TUFS Students Complete Handbook for Foreigners Living in Japan

January 16, 2018

On Friday the 12th of January (2018), a debriefing session was held at the Fuchu International Salon to commemorate the completion of another ‘Handbook for Foreigners Living in Japan,’ an ongoing project in collaboration with Fuchu City. These handbooks are created by TUFS students as part of the internship program of the School of Language and Culture Studies (Applied Language and Communication Course).
Up until now, the ‘Handbook for Foreigners Living in Japan’ has covered ‘disaster prevention,’ ‘childrearing,’ and ‘garbage disposal.’ This year, students tackled the topic of high school entrance for children with foreign backgrounds, and created the ‘Handbook to High School Entrance for JSL Children and Guardians.’
On the day, presentations were made, which were then followed by a lively exchange of opinions by the students and volunteer citizens of the salon.
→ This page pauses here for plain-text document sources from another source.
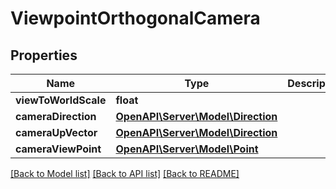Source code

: # ViewpointOrthogonalCamera

## Properties
Name | Type | Description | Notes
------------ | ------------- | ------------- | -------------
**viewToWorldScale** | **float** |  | 
**cameraDirection** | [**OpenAPI\Server\Model\Direction**](Direction.md) |  | 
**cameraUpVector** | [**OpenAPI\Server\Model\Direction**](Direction.md) |  | 
**cameraViewPoint** | [**OpenAPI\Server\Model\Point**](Point.md) |  | 

[[Back to Model list]](../README.md#documentation-for-models) [[Back to API list]](../README.md#documentation-for-api-endpoints) [[Back to README]](../README.md)


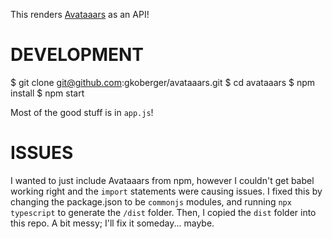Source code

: This renders [Avataaars](https://github.com/fangpenlin/avataaars) as an API!

DEVELOPMENT
===========

   $ git clone git@github.com:gkoberger/avataaars.git
   $ cd avataaars
   $ npm install
   $ npm start

Most of the good stuff is in `app.js`!

ISSUES
======

I wanted to just include Avataaars from npm, however I couldn't get babel working right and the `import` statements were causing issues. I fixed this by changing the package.json to be `commonjs` modules, and running `npx typescript` to generate  the `/dist` folder. Then, I copied the `dist` folder into this repo. A bit messy; I'll fix it someday... maybe.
This year’s ‘Handbook for Foreigners Living in Japan’ will be published as a booklet in the near future, and will also be available online.
Comments from the students who participated in this session can be read below.

Shoko Ishizuka (School of Language and Culture Studies, English Language Studies, third year)
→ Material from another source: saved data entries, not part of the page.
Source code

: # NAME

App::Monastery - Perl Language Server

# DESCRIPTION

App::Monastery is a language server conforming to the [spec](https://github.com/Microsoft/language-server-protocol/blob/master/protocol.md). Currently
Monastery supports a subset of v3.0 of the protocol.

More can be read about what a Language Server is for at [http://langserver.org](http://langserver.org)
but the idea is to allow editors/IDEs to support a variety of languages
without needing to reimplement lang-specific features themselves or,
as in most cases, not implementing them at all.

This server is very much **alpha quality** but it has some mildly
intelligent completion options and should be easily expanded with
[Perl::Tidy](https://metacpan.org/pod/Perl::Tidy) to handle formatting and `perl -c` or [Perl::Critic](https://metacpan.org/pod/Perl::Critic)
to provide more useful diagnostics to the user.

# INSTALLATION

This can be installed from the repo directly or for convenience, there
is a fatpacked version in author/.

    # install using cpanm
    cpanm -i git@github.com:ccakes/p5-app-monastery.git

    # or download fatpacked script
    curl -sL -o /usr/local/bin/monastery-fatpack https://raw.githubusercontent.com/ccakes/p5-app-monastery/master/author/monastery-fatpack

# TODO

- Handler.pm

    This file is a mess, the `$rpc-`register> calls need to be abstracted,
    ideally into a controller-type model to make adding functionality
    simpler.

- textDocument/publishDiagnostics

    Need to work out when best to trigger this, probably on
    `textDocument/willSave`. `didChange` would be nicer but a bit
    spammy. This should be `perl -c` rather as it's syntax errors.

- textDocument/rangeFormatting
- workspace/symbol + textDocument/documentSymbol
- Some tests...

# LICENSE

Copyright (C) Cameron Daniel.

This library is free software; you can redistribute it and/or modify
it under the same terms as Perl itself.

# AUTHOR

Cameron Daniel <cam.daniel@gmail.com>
Through this semester’s internship, I helped create a guidebook to assist children with foreign backgrounds in the process of entering a Japanese high school. It was challenging thinking of how to explain the Japanese high school entrance examination system, which is difficult even for Japanese people, in a way that is easy for non-native speakers, especially those who have just arrived in Japan, to understand. However, by taking on this challenge I was able to learn about the many multifaceted circumstances and issues foreigners face in modern Japanese society.

Kanako Tabayashi (School of Language and Culture Studies, Spanish Language Studies, fourth year)
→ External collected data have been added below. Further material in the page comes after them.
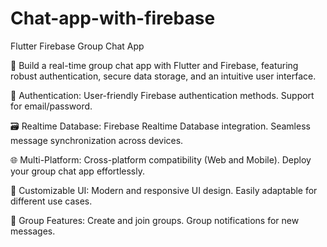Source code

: # Chat-app-with-firebase
 Flutter Firebase Group Chat App

🚀 Build a real-time group chat app with Flutter and Firebase, featuring robust authentication, secure data storage, and an intuitive user interface.

🔐 Authentication: User-friendly Firebase authentication methods. Support for email/password.

🗃️ Realtime Database: Firebase Realtime Database integration. Seamless message synchronization across devices.

🌐 Multi-Platform: Cross-platform compatibility (Web and Mobile). Deploy your group chat app effortlessly.

🎨 Customizable UI: Modern and responsive UI design. Easily adaptable for different use cases.

👥 Group Features: Create and join groups. Group notifications for new messages.
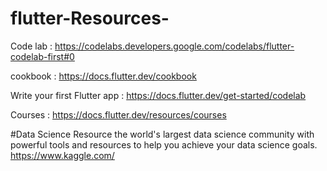 # flutter-Resources-

Code lab : https://codelabs.developers.google.com/codelabs/flutter-codelab-first#0

cookbook : https://docs.flutter.dev/cookbook

Write your first Flutter app : https://docs.flutter.dev/get-started/codelab

Courses : https://docs.flutter.dev/resources/courses

#Data Science Resource
the world's largest data science community with powerful tools and resources to help you achieve your data science goals.
https://www.kaggle.com/
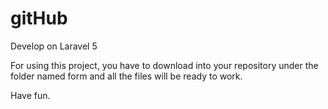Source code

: # gitHub
Develop on Laravel 5

For using this project, you have to download into your repository under the folder named form and all the files will be ready to work.

Have fun.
At this semester’s internship, I learnt how difficult it is to produce one product from the ideas and input of many people. On the day of the session we exchanged ideas with people from the international salon and the municipal office, and the actual making of the guidebook was all trial and error until the very end, but I hope that our efforts will encourage children with foreign backgrounds to enter high school.